The Department of Education’s regulations also require what seems to be unnecessary paperwork.  For example, the Clery Act requires colleges and universities to file an annual security report, and in that, include their local jurisdiction’s definition of dating violence, along with definitions of other crimes.  However, some local jurisdictions don’t define dating violence in their criminal code.  Yet, in order to comply with the law, an institution is still required to document that they made a “good faith effort” to research that the term was not defined in the criminal code where the university resides. 

In addition, as a result of the new regulations, the Department expects colleges and universities to have to hire new employees or reassign existing staff from other activities to meet the regulation’s reporting and disclosure requirements.

I’m not sure that is the best use of employees’ time when some research shows that fewer than 25% of students read crime reports mandated by the Clery Act, and less than 10% of parents and students use the crime information to decide on a college.

So I hope that our committee can work together to accomplish the shared goal that federal rules and regulations should be to help our 6,000 colleges and universities create campus environments that make students safer from sexual assault.

In doing that, we should be careful to:

1.    Eliminate duplicative laws and regulations so that colleges do not spend unnecessary time filling out forms and, as a result, have more time to counsel students and create a safer environment;

2.    Help campuses better coordinate with law enforcement agencies, but not turn colleges into law enforcement agencies;

3.    Establish procedures that are fair and that protect the due process rights of both the accused and the accuser.

Sexual assault, whether on campus or off, can devastate lives.
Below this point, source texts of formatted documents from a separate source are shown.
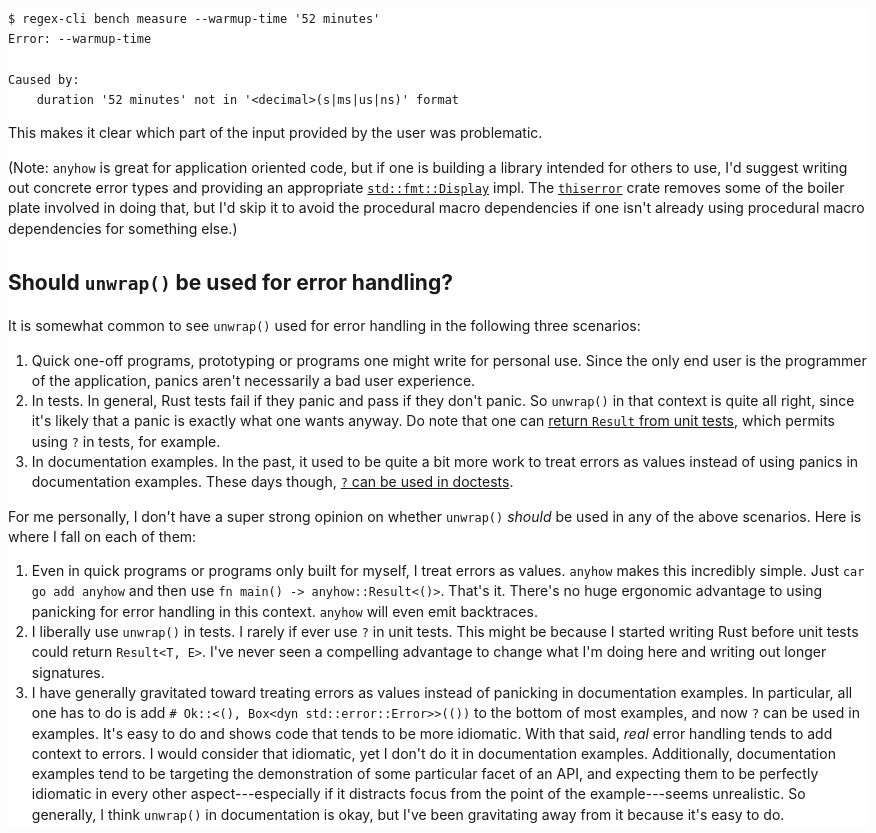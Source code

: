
 ```
$ regex-cli bench measure --warmup-time '52 minutes'
Error: --warmup-time

Caused by:
    duration '52 minutes' not in '<decimal>(s|ms|us|ns)' format
```

This makes it clear which part of the input provided by the user was
problematic.

(Note: `anyhow` is great for application oriented code, but if one is building
a library intended for others to use, I'd suggest writing out concrete error
types and providing an appropriate [`std::fmt::Display`][std-fmt-display] impl.
The [`thiserror`][thiserror] crate removes some of the boiler plate involved in
doing that, but I'd skip it to avoid the procedural macro dependencies if one
isn't already using procedural macro dependencies for something else.)

## Should `unwrap()` be used for error handling?

It is somewhat common to see `unwrap()` used for error handling in the
following three scenarios:

1. Quick one-off programs, prototyping or programs one might write for personal
use. Since the only end user is the programmer of the application, panics
aren't necessarily a bad user experience.
2. In tests. In general, Rust tests fail if they panic and pass if they don't
panic. So `unwrap()` in that context is quite all right, since it's likely that
a panic is exactly what one wants anyway. Do note that one can
[return `Result` from unit tests][result-in-tests], which permits using `?`
in tests, for example.
3. In documentation examples. In the past, it used to be quite a bit more
work to treat errors as values instead of using panics in documentation
examples. These days though, [`?` can be used in doctests][result-in-docs].

For me personally, I don't have a super strong opinion on whether `unwrap()`
*should* be used in any of the above scenarios. Here is where I fall on each of
them:

1. Even in quick programs or programs only built for myself, I treat errors as
values. `anyhow` makes this incredibly simple. Just `cargo add anyhow` and then
use `fn main() -> anyhow::Result<()>`. That's it. There's no huge ergonomic
advantage to using panicking for error handling in this context. `anyhow` will
even emit backtraces.
2. I liberally use `unwrap()` in tests. I rarely if ever use `?` in unit tests.
This might be because I started writing Rust before unit tests could return
`Result<T, E>`. I've never seen a compelling advantage to change what I'm doing
here and writing out longer signatures.
3. I have generally gravitated toward treating errors as values instead of
panicking in documentation examples. In particular, all one has to do is add
`# Ok::<(), Box<dyn std::error::Error>>(())` to the bottom of most examples,
and now `?` can be used in examples. It's easy to do and shows code that
tends to be more idiomatic. With that said, *real* error handling tends
to add context to errors. I would consider that idiomatic, yet I don't do
it in documentation examples. Additionally, documentation examples tend
to be targeting the demonstration of some particular facet of an API, and
expecting them to be perfectly idiomatic in every other aspect---especially
if it distracts focus from the point of the example---seems unrealistic.
So generally, I think `unwrap()` in documentation is okay, but I've been
gravitating away from it because it's easy to do.


[rust-error-handling]: https://blog.burntsushi.net/rust-error-handling/
[unwrapping-isnt-evil]: https://blog.burntsushi.net/rust-error-handling/#a-brief-interlude-unwrapping-isnt-evil
[cargo-panic]: https://doc.rust-lang.org/cargo/reference/profiles.html#panic
[catch-unwind]: https://doc.rust-lang.org/std/panic/fn.catch_unwind.html
[ripgrep-main]: https://github.com/BurntSushi/ripgrep/blob/4dc6c73c5a9203c5a8a89ce2161feca542329812/crates/core/main.rs#L48-L53
[anyhow]: https://docs.rs/anyhow/1.*
[from_str]: https://doc.rust-lang.org/std/str/trait.FromStr.html
[anyhow-context]: https://docs.rs/anyhow/1.*/anyhow/trait.Context.html
[ext-trait]: https://rust-lang.github.io/rfcs/0445-extension-trait-conventions.html
[result-in-tests]: https://doc.rust-lang.org/book/ch11-01-writing-tests.html#using-resultt-e-in-tests
[result-in-docs]: https://doc.rust-lang.org/rustdoc/write-documentation/documentation-tests.html#using--in-doc-tests
[question-mark]: https://doc.rust-lang.org/stable/reference/expressions/operator-expr.html#the-question-mark-operator
[cow]: https://doc.rust-lang.org/std/borrow/enum.Cow.html
[david-and-russell]: https://github.com/rust-lang/project-error-handling/issues/50#issuecomment-1092145473
[russell-paradox]: https://en.wikipedia.org/wiki/Russell%27s_paradox
[never-unwrap]: https://www.thecodedmessage.com/posts/2022-07-14-programming-unwrap/
[non-zero-usize]: https://doc.rust-lang.org/std/num/struct.NonZeroUsize.html
[aho-corasick]: https://docs.rs/aho-corasick/0.7.*
[ac-overlap]: https://docs.rs/aho-corasick/0.7.*/aho_corasick/struct.AhoCorasick.html#method.find_overlapping_iter
[ac-match-kind]: https://docs.rs/aho-corasick/latest/aho_corasick/struct.AhoCorasickBuilder.html#method.match_kind
[steelman]: https://en.wikipedia.org/wiki/Straw_man#Steelmanning
[regex-syntax-snippet]: https://github.com/rust-lang/regex/blob/159a63c85eb77ec321301bc4c4ebfb90343edc2b/regex-syntax/src/ast/mod.rs#L551-L573
[regex-syntax-expect]: https://github.com/rust-lang/regex/blob/159a63c85eb77ec321301bc4c4ebfb90343edc2b/regex-syntax/src/ast/parse.rs#L1527-L1562
[rust-book-error-handling]: https://doc.rust-lang.org/book/ch09-00-error-handling.html
[std-fmt-display]: https://doc.rust-lang.org/std/fmt/trait.Display.html
[thiserror]: https://docs.rs/thiserror/1.*/
[wiki-aho-corasick]: https://en.wikipedia.org/wiki/Aho%E2%80%93Corasick_algorithm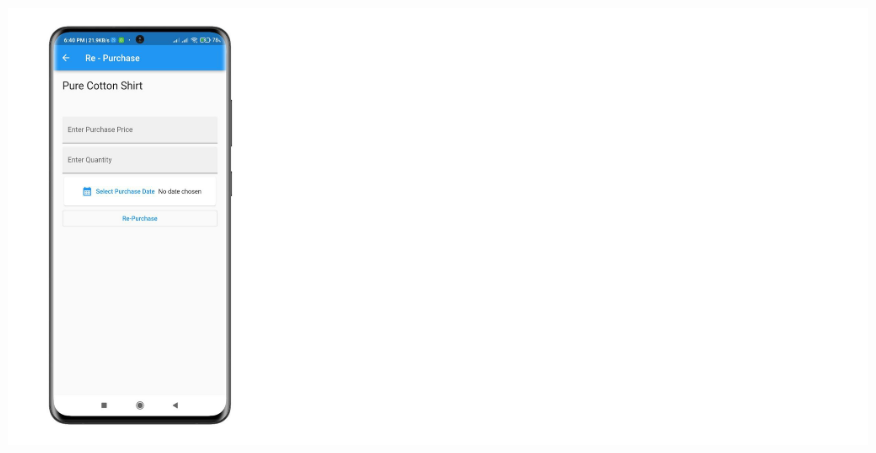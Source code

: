   <img src="screenshots/photo_2023-01-12_18-48-13 (2).jpg" width="256" hspace="4">
</p>
<p align="center">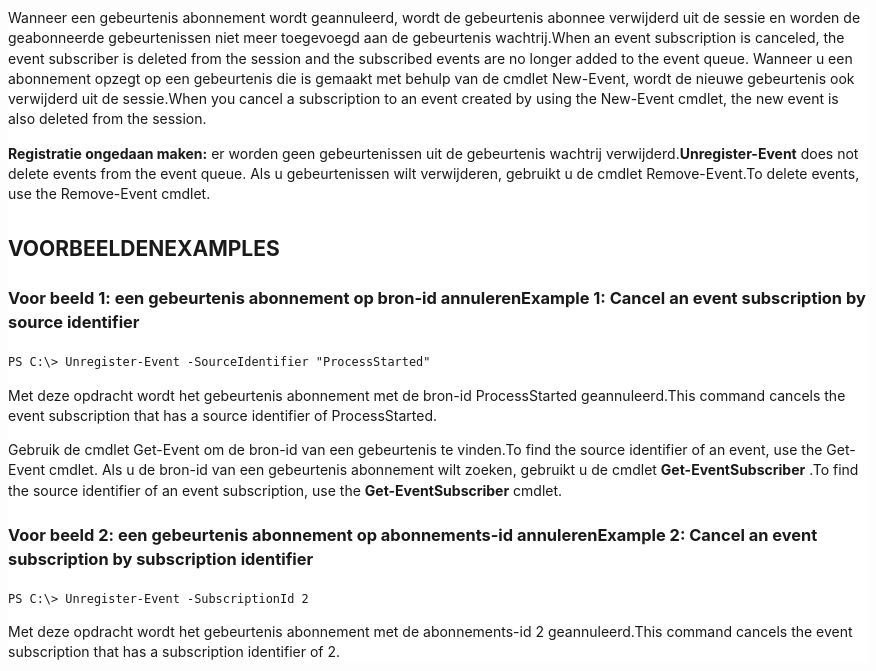 <span data-ttu-id="30e8f-111">Wanneer een gebeurtenis abonnement wordt geannuleerd, wordt de gebeurtenis abonnee verwijderd uit de sessie en worden de geabonneerde gebeurtenissen niet meer toegevoegd aan de gebeurtenis wachtrij.</span><span class="sxs-lookup"><span data-stu-id="30e8f-111">When an event subscription is canceled, the event subscriber is deleted from the session and the subscribed events are no longer added to the event queue.</span></span>
<span data-ttu-id="30e8f-112">Wanneer u een abonnement opzegt op een gebeurtenis die is gemaakt met behulp van de cmdlet New-Event, wordt de nieuwe gebeurtenis ook verwijderd uit de sessie.</span><span class="sxs-lookup"><span data-stu-id="30e8f-112">When you cancel a subscription to an event created by using the New-Event cmdlet, the new event is also deleted from the session.</span></span>

<span data-ttu-id="30e8f-113">**Registratie ongedaan maken:** er worden geen gebeurtenissen uit de gebeurtenis wachtrij verwijderd.</span><span class="sxs-lookup"><span data-stu-id="30e8f-113">**Unregister-Event** does not delete events from the event queue.</span></span>
<span data-ttu-id="30e8f-114">Als u gebeurtenissen wilt verwijderen, gebruikt u de cmdlet Remove-Event.</span><span class="sxs-lookup"><span data-stu-id="30e8f-114">To delete events, use the Remove-Event cmdlet.</span></span>

## <span data-ttu-id="30e8f-115">VOORBEELDEN</span><span class="sxs-lookup"><span data-stu-id="30e8f-115">EXAMPLES</span></span>

### <span data-ttu-id="30e8f-116">Voor beeld 1: een gebeurtenis abonnement op bron-id annuleren</span><span class="sxs-lookup"><span data-stu-id="30e8f-116">Example 1: Cancel an event subscription by source identifier</span></span>

```
PS C:\> Unregister-Event -SourceIdentifier "ProcessStarted"
```

<span data-ttu-id="30e8f-117">Met deze opdracht wordt het gebeurtenis abonnement met de bron-id ProcessStarted geannuleerd.</span><span class="sxs-lookup"><span data-stu-id="30e8f-117">This command cancels the event subscription that has a source identifier of ProcessStarted.</span></span>

<span data-ttu-id="30e8f-118">Gebruik de cmdlet Get-Event om de bron-id van een gebeurtenis te vinden.</span><span class="sxs-lookup"><span data-stu-id="30e8f-118">To find the source identifier of an event, use the Get-Event cmdlet.</span></span>
<span data-ttu-id="30e8f-119">Als u de bron-id van een gebeurtenis abonnement wilt zoeken, gebruikt u de cmdlet **Get-EventSubscriber** .</span><span class="sxs-lookup"><span data-stu-id="30e8f-119">To find the source identifier of an event subscription, use the **Get-EventSubscriber** cmdlet.</span></span>

### <span data-ttu-id="30e8f-120">Voor beeld 2: een gebeurtenis abonnement op abonnements-id annuleren</span><span class="sxs-lookup"><span data-stu-id="30e8f-120">Example 2: Cancel an event subscription by subscription identifier</span></span>

```
PS C:\> Unregister-Event -SubscriptionId 2
```

<span data-ttu-id="30e8f-121">Met deze opdracht wordt het gebeurtenis abonnement met de abonnements-id 2 geannuleerd.</span><span class="sxs-lookup"><span data-stu-id="30e8f-121">This command cancels the event subscription that has a subscription identifier of 2.</span></span>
It’s important that when colleges and universities learn of an allegation of sexual assault and students go through the disciplinary process that both parties are treated fairly and afforded the due process rights they deserve. There are some protections in current law, but we have seen examples of both sides feeling like the process was not fair for them so we need to look at if there are additional things we can do to fix that.

I look forward to hearing what today’s witnesses have to say.